Find the word "trace" in the records below. List each line containing it.

** Opening Entries shown block **

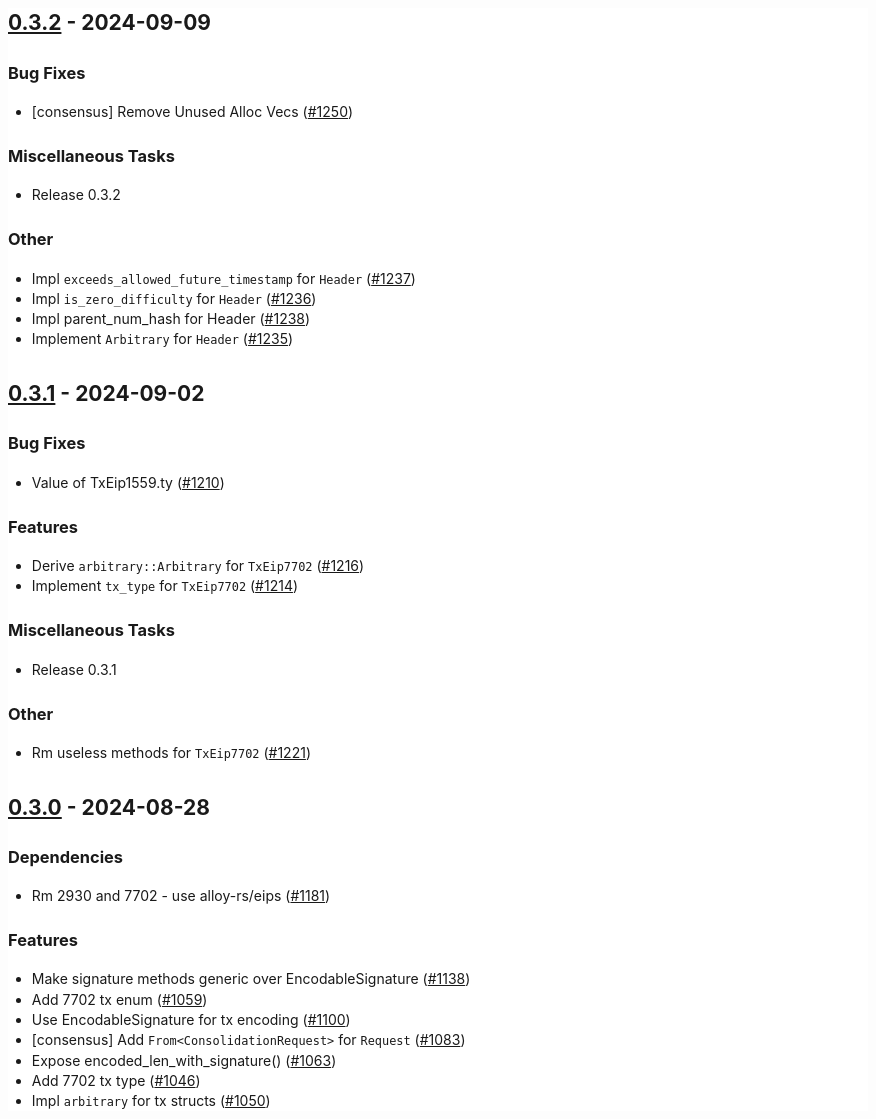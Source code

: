 ## [0.3.2](https://github.com/alloy-rs/alloy/releases/tag/v0.3.2) - 2024-09-09

### Bug Fixes

- [consensus] Remove Unused Alloc Vecs ([#1250](https://github.com/alloy-rs/alloy/issues/1250))

### Miscellaneous Tasks

- Release 0.3.2

### Other

- Impl `exceeds_allowed_future_timestamp` for `Header` ([#1237](https://github.com/alloy-rs/alloy/issues/1237))
- Impl `is_zero_difficulty` for `Header` ([#1236](https://github.com/alloy-rs/alloy/issues/1236))
- Impl parent_num_hash for Header ([#1238](https://github.com/alloy-rs/alloy/issues/1238))
- Implement `Arbitrary` for `Header` ([#1235](https://github.com/alloy-rs/alloy/issues/1235))

## [0.3.1](https://github.com/alloy-rs/alloy/releases/tag/v0.3.1) - 2024-09-02

### Bug Fixes

- Value of TxEip1559.ty ([#1210](https://github.com/alloy-rs/alloy/issues/1210))

### Features

- Derive `arbitrary::Arbitrary` for `TxEip7702` ([#1216](https://github.com/alloy-rs/alloy/issues/1216))
- Implement `tx_type` for `TxEip7702` ([#1214](https://github.com/alloy-rs/alloy/issues/1214))

### Miscellaneous Tasks

- Release 0.3.1

### Other

- Rm useless methods for `TxEip7702` ([#1221](https://github.com/alloy-rs/alloy/issues/1221))

## [0.3.0](https://github.com/alloy-rs/alloy/releases/tag/v0.3.0) - 2024-08-28

### Dependencies

- Rm 2930 and 7702 - use alloy-rs/eips ([#1181](https://github.com/alloy-rs/alloy/issues/1181))

### Features

- Make signature methods generic over EncodableSignature ([#1138](https://github.com/alloy-rs/alloy/issues/1138))
- Add 7702 tx enum ([#1059](https://github.com/alloy-rs/alloy/issues/1059))
- Use EncodableSignature for tx encoding ([#1100](https://github.com/alloy-rs/alloy/issues/1100))
- [consensus] Add `From<ConsolidationRequest>` for `Request` ([#1083](https://github.com/alloy-rs/alloy/issues/1083))
- Expose encoded_len_with_signature() ([#1063](https://github.com/alloy-rs/alloy/issues/1063))
- Add 7702 tx type ([#1046](https://github.com/alloy-rs/alloy/issues/1046))
- Impl `arbitrary` for tx structs ([#1050](https://github.com/alloy-rs/alloy/issues/1050))


[`alloy`]: https://crates.io/crates/alloy
[alloy]: https://crates.io/crates/alloy
[`alloy-core`]: https://crates.io/crates/alloy-core
[alloy-core]: https://crates.io/crates/alloy-core
[`alloy-consensus`]: https://crates.io/crates/alloy-consensus
[alloy-consensus]: https://crates.io/crates/alloy-consensus
[`alloy-contract`]: https://crates.io/crates/alloy-contract
[alloy-contract]: https://crates.io/crates/alloy-contract
[`alloy-eips`]: https://crates.io/crates/alloy-eips
[alloy-eips]: https://crates.io/crates/alloy-eips
[`alloy-genesis`]: https://crates.io/crates/alloy-genesis
[alloy-genesis]: https://crates.io/crates/alloy-genesis
[`alloy-json-rpc`]: https://crates.io/crates/alloy-json-rpc
[alloy-json-rpc]: https://crates.io/crates/alloy-json-rpc
[`alloy-network`]: https://crates.io/crates/alloy-network
[alloy-network]: https://crates.io/crates/alloy-network
[`alloy-node-bindings`]: https://crates.io/crates/alloy-node-bindings
[alloy-node-bindings]: https://crates.io/crates/alloy-node-bindings
[`alloy-provider`]: https://crates.io/crates/alloy-provider
[alloy-provider]: https://crates.io/crates/alloy-provider
[`alloy-pubsub`]: https://crates.io/crates/alloy-pubsub
[alloy-pubsub]: https://crates.io/crates/alloy-pubsub
[`alloy-rpc-client`]: https://crates.io/crates/alloy-rpc-client
[alloy-rpc-client]: https://crates.io/crates/alloy-rpc-client
[`alloy-rpc-types`]: https://crates.io/crates/alloy-rpc-types
[alloy-rpc-types]: https://crates.io/crates/alloy-rpc-types
[`alloy-rpc-types-anvil`]: https://crates.io/crates/alloy-rpc-types-anvil
[alloy-rpc-types-anvil]: https://crates.io/crates/alloy-rpc-types-anvil
[`alloy-rpc-types-beacon`]: https://crates.io/crates/alloy-rpc-types-beacon
[alloy-rpc-types-beacon]: https://crates.io/crates/alloy-rpc-types-beacon
[`alloy-rpc-types-engine`]: https://crates.io/crates/alloy-rpc-types-engine
[alloy-rpc-types-engine]: https://crates.io/crates/alloy-rpc-types-engine
[`alloy-rpc-types-eth`]: https://crates.io/crates/alloy-rpc-types-eth
[alloy-rpc-types-eth]: https://crates.io/crates/alloy-rpc-types-eth
[`alloy-rpc-types-trace`]: https://crates.io/crates/alloy-rpc-types-trace
[alloy-rpc-types-trace]: https://crates.io/crates/alloy-rpc-types-trace
[`alloy-serde`]: https://crates.io/crates/alloy-serde
[alloy-serde]: https://crates.io/crates/alloy-serde
[`alloy-signer`]: https://crates.io/crates/alloy-signer
[alloy-signer]: https://crates.io/crates/alloy-signer
[`alloy-signer-aws`]: https://crates.io/crates/alloy-signer-aws
[alloy-signer-aws]: https://crates.io/crates/alloy-signer-aws
[`alloy-signer-gcp`]: https://crates.io/crates/alloy-signer-gcp
[alloy-signer-gcp]: https://crates.io/crates/alloy-signer-gcp
[`alloy-signer-ledger`]: https://crates.io/crates/alloy-signer-ledger
[alloy-signer-ledger]: https://crates.io/crates/alloy-signer-ledger
[`alloy-signer-local`]: https://crates.io/crates/alloy-signer-local
[alloy-signer-local]: https://crates.io/crates/alloy-signer-local
[`alloy-signer-trezor`]: https://crates.io/crates/alloy-signer-trezor
[alloy-signer-trezor]: https://crates.io/crates/alloy-signer-trezor
[`alloy-signer-wallet`]: https://crates.io/crates/alloy-signer-wallet
[alloy-signer-wallet]: https://crates.io/crates/alloy-signer-wallet
[`alloy-transport`]: https://crates.io/crates/alloy-transport
[alloy-transport]: https://crates.io/crates/alloy-transport
[`alloy-transport-http`]: https://crates.io/crates/alloy-transport-http
[alloy-transport-http]: https://crates.io/crates/alloy-transport-http
[`alloy-transport-ipc`]: https://crates.io/crates/alloy-transport-ipc
[alloy-transport-ipc]: https://crates.io/crates/alloy-transport-ipc
[`alloy-transport-ws`]: https://crates.io/crates/alloy-transport-ws
[alloy-transport-ws]: https://crates.io/crates/alloy-transport-ws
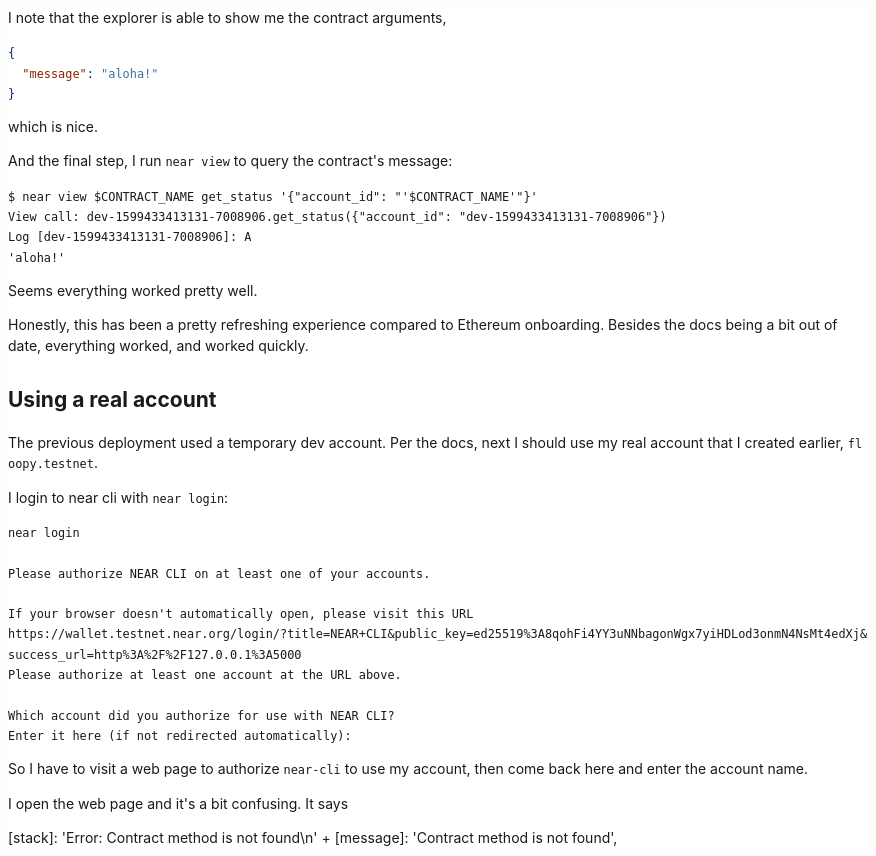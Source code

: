 [tbalog]: https://github.com/Aimeedeer/bigannouncement/blob/master/doc/hacklog.md

I note that the explorer is able to show me the contract arguments,

```json
{
  "message": "aloha!"
}
```

which is nice.

And the final step,
I run `near view` to query the contract's message:

```
$ near view $CONTRACT_NAME get_status '{"account_id": "'$CONTRACT_NAME'"}'
View call: dev-1599433413131-7008906.get_status({"account_id": "dev-1599433413131-7008906"})
Log [dev-1599433413131-7008906]: A
'aloha!'
```

Seems everything worked pretty well.

Honestly,
this has been a pretty refreshing experience compared to Ethereum onboarding.
Besides the docs being a bit out of date,
everything worked,
and worked quickly.


## Using a real account

The previous deployment used a temporary dev account.
Per the docs,
next I should use my real account that I created earlier,
`floopy.testnet`.

I login to near cli with `near login`:

```
near login

Please authorize NEAR CLI on at least one of your accounts.

If your browser doesn't automatically open, please visit this URL
https://wallet.testnet.near.org/login/?title=NEAR+CLI&public_key=ed25519%3A8qohFi4YY3uNNbagonWgx7yiHDLod3onmN4NsMt4edXj&success_url=http%3A%2F%2F127.0.0.1%3A5000
Please authorize at least one account at the URL above.

Which account did you authorize for use with NEAR CLI?
Enter it here (if not redirected automatically):
```

So I have to visit a web page to authorize `near-cli` to use my account,
then come back here and enter the account name.

I open the web page and it's a bit confusing. It says


[NEAR]: https://github.com/nearprotocol/nearcore
[WASM]: https://webassembly.org/
[AssemblyScript]: https://www.assemblyscript.org/
[nervos]: https://talk.nervos.org/t/experience-report-first-time-building-and-running-ckb/4518/
[ethereum]: https://github.com/Aimeedeer/bigannouncement/blob/master/doc/hacklog.md
[docs.near.org]: https://docs.near.org
[clidocs]: https://docs.near.org/docs/development/near-cli
[nearup]: https://github.com/near/nearup
[docbegin]: https://docs.near.org/docs/quick-start/new-to-near#how-do-i-get-started
[`rust-status-message`]: https://examples.near.org/rust-status-message
[exsrc]: https://github.com/near-examples/rust-status-message/blob/master/src/lib.rs
[napi]: https://docs.rs/near-sdk
[`remove`]: https://docs.rs/near-sdk/2.0.0/near_sdk/collections/struct.UnorderedMap.html#method.remove
  [stack]: 'Error: Contract method is not found\n' +
  [message]: 'Contract method is not found',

** Closing Entries shown block **

Written reply:
[`alloy-rpc-types-trace`]: https://crates.io/crates/alloy-rpc-types-trace
[alloy-rpc-types-trace]: https://crates.io/crates/alloy-rpc-types-trace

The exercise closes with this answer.